Production year 1962
Directed by Francois Truffaut
Written by
Henri-Pierre
Roché, François Truffaut and Jean Gruault
Starring
Jeanne
Moreau, Oskar Werner and Henri Serre
Francois Truffaut was one of the most important members of the Nouvelle Vague or New Wave of French filmmaking – the movement that was to break with the past and change the style of films all over the world in the early 1960s. Jules et Jim was one of his most celebrated and imitated movies – it blended voiceover, still images, freeze frames and other techniques to tell the story of a love triangle in a way never before seen in cinema and that still feels fresh today. The film stars Jeanne Moreau as a free spirited woman who entrances two friends – although the story is set around World War 1 it clearly plays with the notions of free love that were so fashionable at the time it was made in the 1960s.
Truffaut began his career as a film critic writing for and later editing the influential magazine Cahiers du Cinema. With others he developed the ‘auteur’ theory – the idea that the director, like a writer, is the author of a film. This theory was based on his admiration for certain key Hollywood filmmakers including Alfred Hitchcock with whom he conducted a famous set of interviews. He was fierce in his opinions and was known as the ‘Gravedigger’ of French cinema.
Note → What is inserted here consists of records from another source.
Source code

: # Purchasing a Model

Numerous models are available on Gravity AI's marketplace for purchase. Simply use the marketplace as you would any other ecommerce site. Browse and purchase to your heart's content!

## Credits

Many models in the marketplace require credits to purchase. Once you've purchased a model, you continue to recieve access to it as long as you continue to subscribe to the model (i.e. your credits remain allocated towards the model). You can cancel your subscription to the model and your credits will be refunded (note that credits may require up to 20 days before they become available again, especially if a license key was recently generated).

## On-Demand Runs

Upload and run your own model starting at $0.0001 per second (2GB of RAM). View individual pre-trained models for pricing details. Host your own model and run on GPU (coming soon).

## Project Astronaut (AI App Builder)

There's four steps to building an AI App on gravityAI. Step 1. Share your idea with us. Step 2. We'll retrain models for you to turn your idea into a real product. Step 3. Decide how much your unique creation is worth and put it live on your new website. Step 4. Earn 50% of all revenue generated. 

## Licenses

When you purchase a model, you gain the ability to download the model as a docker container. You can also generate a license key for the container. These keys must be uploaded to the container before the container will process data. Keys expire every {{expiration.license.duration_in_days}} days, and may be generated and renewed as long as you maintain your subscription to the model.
In the late 50s Truffaut became inspired to make his own films and had great success with his debut feature Les Quatre Cents Coups (The 400 Blows) a semi autobiographical coming of age story. He went on to make 25 films in a career spanning a quarter of a century until his untimely death in 1984.
Truffaut occasionally appeared as an actor – most notably playing the French scientist in Steven Spielberg’s Close Encounters of the Third Kind.